▶ _HOW TO COMPLETE THIS TASK_:
Starting at the line that contains "4. Push to the branch", copy every line through the end of the records below exactly as written, leaving out pictures.

Source data
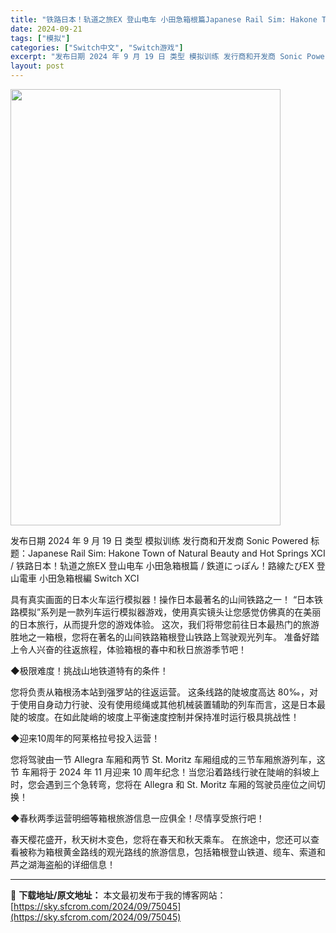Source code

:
 ```yaml
---
title: "铁路日本！轨道之旅EX 登山电车 小田急箱根篇Japanese Rail Sim: Hakone Town of Natural Beauty and Hot Springs+更新v1.0.0 Switch XCI中文 7.29G"
date: 2024-09-21
tags: ["模拟"]
categories: ["Switch中文", "Switch游戏"]
excerpt: "发布日期 2024 年 9 月 19 日 类型 模拟训练 发行商和开发商 Sonic Powered 标题：Japanese Rail Sim: Hakone Town of Natural Beauty and Hot Springs XCI / 铁路日本！轨道之旅EX 登山电车 小田急箱根篇 /&hellip;"
layout: post
---
```


<img class="aligncenter size-full wp-image-75046" src="https://sky.sfcrom.com/wp-content/uploads/2024/09/2024092107202579.webp" alt="" width="432" height="698" />

发布日期 2024 年 9 月 19 日
类型 模拟训练
发行商和开发商 Sonic Powered
标题：Japanese Rail Sim: Hakone Town of Natural Beauty and Hot Springs XCI / 铁路日本！轨道之旅EX 登山电车 小田急箱根篇 / 鉄道にっぽん！路線たびEX 登山電車 小田急箱根編 Switch XCI

具有真实画面的日本火车运行模拟器！操作日本最著名的山间铁路之一！
“日本铁路模拟”系列是一款列车运行模拟器游戏，使用真实镜头让您感觉仿佛真的在美丽的日本旅行，从而提升您的游戏体验。
这次，我们将带您前往日本最热门的旅游胜地之一箱根，您将在著名的山间铁路箱根登山铁路上驾驶观光列车。
准备好踏上令人兴奋的往返旅程，体验箱根的春中和秋日旅游季节吧！

◆极限难度！挑战山地铁道特有的条件！

您将负责从箱根汤本站到强罗站的往返运营。
这条线路的陡坡度高达 80‰，对于使用自身动力行驶、没有使用缆绳或其他机械装置辅助的列车而言，这是日本最陡的坡度。在如此陡峭的坡度上平衡速度控制并保持准时运行极具挑战性！

◆迎来10周年的阿莱格拉号投入运营！

您将驾驶由一节 Allegra 车厢和两节 St. Moritz 车厢组成的三节车厢旅游列车，这节
车厢将于 2024 年 11 月迎来 10 周年纪念！当您沿着路线行驶在陡峭的斜坡上时，您会遇到三个急转弯，您将在 Allegra 和 St. Moritz 车厢的驾驶员座位之间切换！

◆春秋两季运营明细等箱根旅游信息一应俱全！尽情享受旅行吧！

春天樱花盛开，秋天树木变色，您将在春天和秋天乘车。
在旅途中，您还可以查看被称为箱根黄金路线的观光路线的旅游信息，包括箱根登山铁道、缆车、索道和芦之湖海盗船的详细信息！

---
📖 **下载地址/原文地址：** 本文最初发布于我的博客网站：[https://sky.sfcrom.com/2024/09/75045](https://sky.sfcrom.com/2024/09/75045)
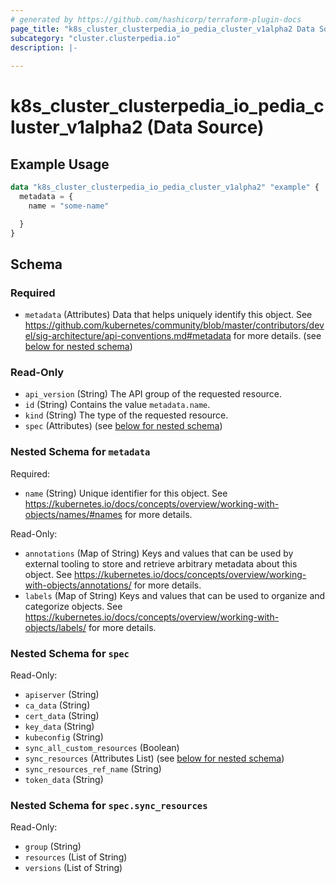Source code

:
 ```yaml
---
# generated by https://github.com/hashicorp/terraform-plugin-docs
page_title: "k8s_cluster_clusterpedia_io_pedia_cluster_v1alpha2 Data Source - terraform-provider-k8s"
subcategory: "cluster.clusterpedia.io"
description: |-
  
---
```


# k8s_cluster_clusterpedia_io_pedia_cluster_v1alpha2 (Data Source)



## Example Usage

```terraform
data "k8s_cluster_clusterpedia_io_pedia_cluster_v1alpha2" "example" {
  metadata = {
    name = "some-name"

  }
}
```

<!-- schema generated by tfplugindocs -->
## Schema

### Required

- `metadata` (Attributes) Data that helps uniquely identify this object. See https://github.com/kubernetes/community/blob/master/contributors/devel/sig-architecture/api-conventions.md#metadata for more details. (see [below for nested schema](#nestedatt--metadata))

### Read-Only

- `api_version` (String) The API group of the requested resource.
- `id` (String) Contains the value `metadata.name`.
- `kind` (String) The type of the requested resource.
- `spec` (Attributes) (see [below for nested schema](#nestedatt--spec))

<a id="nestedatt--metadata"></a>
### Nested Schema for `metadata`

Required:

- `name` (String) Unique identifier for this object. See https://kubernetes.io/docs/concepts/overview/working-with-objects/names/#names for more details.

Read-Only:

- `annotations` (Map of String) Keys and values that can be used by external tooling to store and retrieve arbitrary metadata about this object. See https://kubernetes.io/docs/concepts/overview/working-with-objects/annotations/ for more details.
- `labels` (Map of String) Keys and values that can be used to organize and categorize objects. See https://kubernetes.io/docs/concepts/overview/working-with-objects/labels/ for more details.


<a id="nestedatt--spec"></a>
### Nested Schema for `spec`

Read-Only:

- `apiserver` (String)
- `ca_data` (String)
- `cert_data` (String)
- `key_data` (String)
- `kubeconfig` (String)
- `sync_all_custom_resources` (Boolean)
- `sync_resources` (Attributes List) (see [below for nested schema](#nestedatt--spec--sync_resources))
- `sync_resources_ref_name` (String)
- `token_data` (String)

<a id="nestedatt--spec--sync_resources"></a>
### Nested Schema for `spec.sync_resources`

Read-Only:

- `group` (String)
- `resources` (List of String)
- `versions` (List of String)
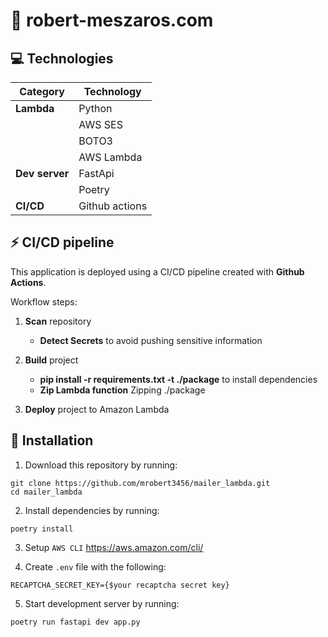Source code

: # 🚀 robert-meszaros.com

## 💻 Technologies

| **Category**   | **Technology** |
| -------------- | -------------- |
| **Lambda**     | Python         |
|                | AWS SES        |
|                | BOTO3          |
|                | AWS Lambda     |
| **Dev server** | FastApi        |
|                | Poetry         |
| **CI/CD**      | Github actions |

## ⚡ CI/CD pipeline

This application is deployed using a CI/CD pipeline created with **Github Actions**.

Workflow steps:

1. **Scan** repository

   - **Detect Secrets** to avoid pushing sensitive information

2. **Build** project

   - **pip install -r requirements.txt -t ./package** to install dependencies
   - **Zip Lambda function** Zipping ./package

3. **Deploy** project to Amazon Lambda

## 🚀 Installation

1. Download this repository by running:

```
git clone https://github.com/mrobert3456/mailer_lambda.git
cd mailer_lambda
```

2. Install dependencies by running:

```
poetry install
```

3. Setup `AWS CLI`
   https://aws.amazon.com/cli/

4. Create `.env` file with the following:

```
RECAPTCHA_SECRET_KEY={$your recaptcha secret key}
```

5. Start development server by running:

```
poetry run fastapi dev app.py
```
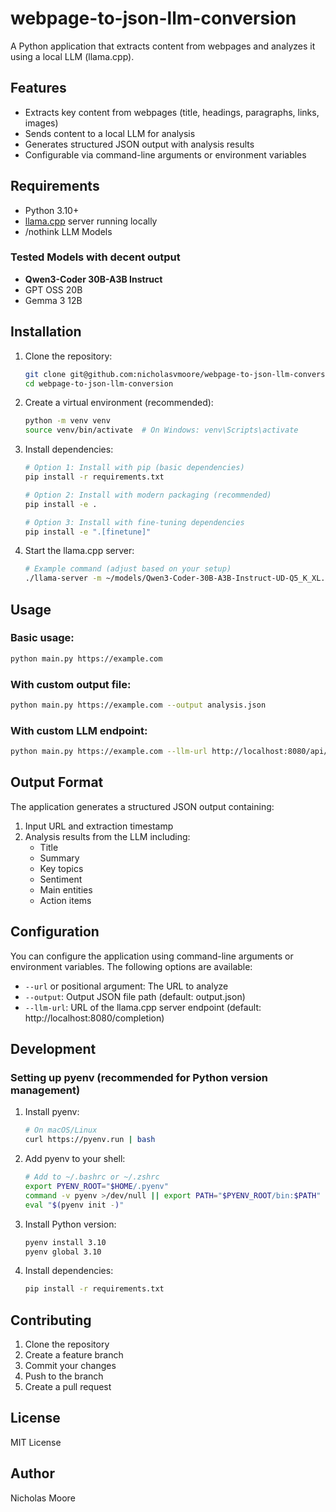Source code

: # webpage-to-json-llm-conversion
A Python application that extracts content from webpages and analyzes it using a local LLM (llama.cpp).

## Features

- Extracts key content from webpages (title, headings, paragraphs, links, images)
- Sends content to a local LLM for analysis
- Generates structured JSON output with analysis results
- Configurable via command-line arguments or environment variables

## Requirements

- Python 3.10+
- [llama.cpp](https://github.com/ggerganov/llama.cpp) server running locally
- /nothink LLM Models

### Tested Models with decent output

- **Qwen3-Coder 30B-A3B Instruct**
- GPT OSS 20B
- Gemma 3 12B

## Installation

1. Clone the repository:
   ```bash
   git clone git@github.com:nicholasvmoore/webpage-to-json-llm-conversion.git
   cd webpage-to-json-llm-conversion
   ```

2. Create a virtual environment (recommended):
   ```bash
   python -m venv venv
   source venv/bin/activate  # On Windows: venv\Scripts\activate
   ```

3. Install dependencies:
   ```bash
   # Option 1: Install with pip (basic dependencies)
   pip install -r requirements.txt

   # Option 2: Install with modern packaging (recommended)
   pip install -e .

   # Option 3: Install with fine-tuning dependencies
   pip install -e ".[finetune]"
   ```

4. Start the llama.cpp server:
   ```bash
   # Example command (adjust based on your setup)
   ./llama-server -m ~/models/Qwen3-Coder-30B-A3B-Instruct-UD-Q5_K_XL.gguf --ctx-size 2048
   ```

## Usage

### Basic usage:
```bash
python main.py https://example.com
```

### With custom output file:
```bash
python main.py https://example.com --output analysis.json
```

### With custom LLM endpoint:
```bash
python main.py https://example.com --llm-url http://localhost:8080/api/completion
```

## Output Format

The application generates a structured JSON output containing:

1. Input URL and extraction timestamp
2. Analysis results from the LLM including:
   - Title
   - Summary
   - Key topics
   - Sentiment
   - Main entities
   - Action items

## Configuration

You can configure the application using command-line arguments or environment variables. The following options are available:

- `--url` or positional argument: The URL to analyze
- `--output`: Output JSON file path (default: output.json)
- `--llm-url`: URL of the llama.cpp server endpoint (default: http://localhost:8080/completion)

## Development

### Setting up pyenv (recommended for Python version management)

1. Install pyenv:
   ```bash
   # On macOS/Linux
   curl https://pyenv.run | bash
   ```

2. Add pyenv to your shell:
   ```bash
   # Add to ~/.bashrc or ~/.zshrc
   export PYENV_ROOT="$HOME/.pyenv"
   command -v pyenv >/dev/null || export PATH="$PYENV_ROOT/bin:$PATH"
   eval "$(pyenv init -)"
   ```

3. Install Python version:
   ```bash
   pyenv install 3.10
   pyenv global 3.10
   ```

4. Install dependencies:
   ```bash
   pip install -r requirements.txt
   ```

## Contributing

1. Clone the repository
2. Create a feature branch
3. Commit your changes
4. Push to the branch
5. Create a pull request

## License

MIT License

## Author

Nicholas Moore

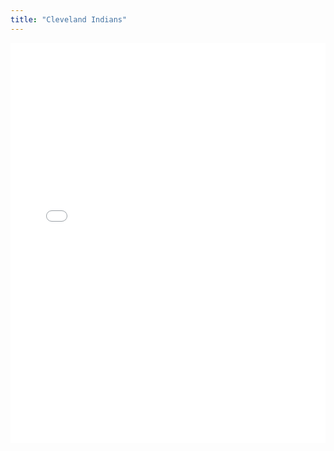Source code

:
 ```yaml
---
title: "Cleveland Indians"
---
```



<iframe id="igraph" scrolling="no" style="border:none;" seamless="seamless" src="/plots/CLE.html" height="640" width="100%"></iframe>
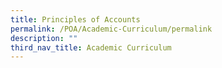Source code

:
 ```yaml
---
title: Principles of Accounts
permalink: /POA/Academic-Curriculum/permalink
description: ""
third_nav_title: Academic Curriculum
---
```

▶ _RESULT OF THIS TASK_:
4. Push to the branch
5. Create a pull request

## License

MIT License

## Author

Nicholas Moore

Source code

:
 ```yaml
---
title: "Cleveland Indians"
---
```



<iframe id="igraph" scrolling="no" style="border:none;" seamless="seamless" src="/plots/CLE.html" height="640" width="100%"></iframe>
Source code

:
 ```yaml
---
title: Principles of Accounts
permalink: /POA/Academic-Curriculum/permalink
description: ""
third_nav_title: Academic Curriculum
---
```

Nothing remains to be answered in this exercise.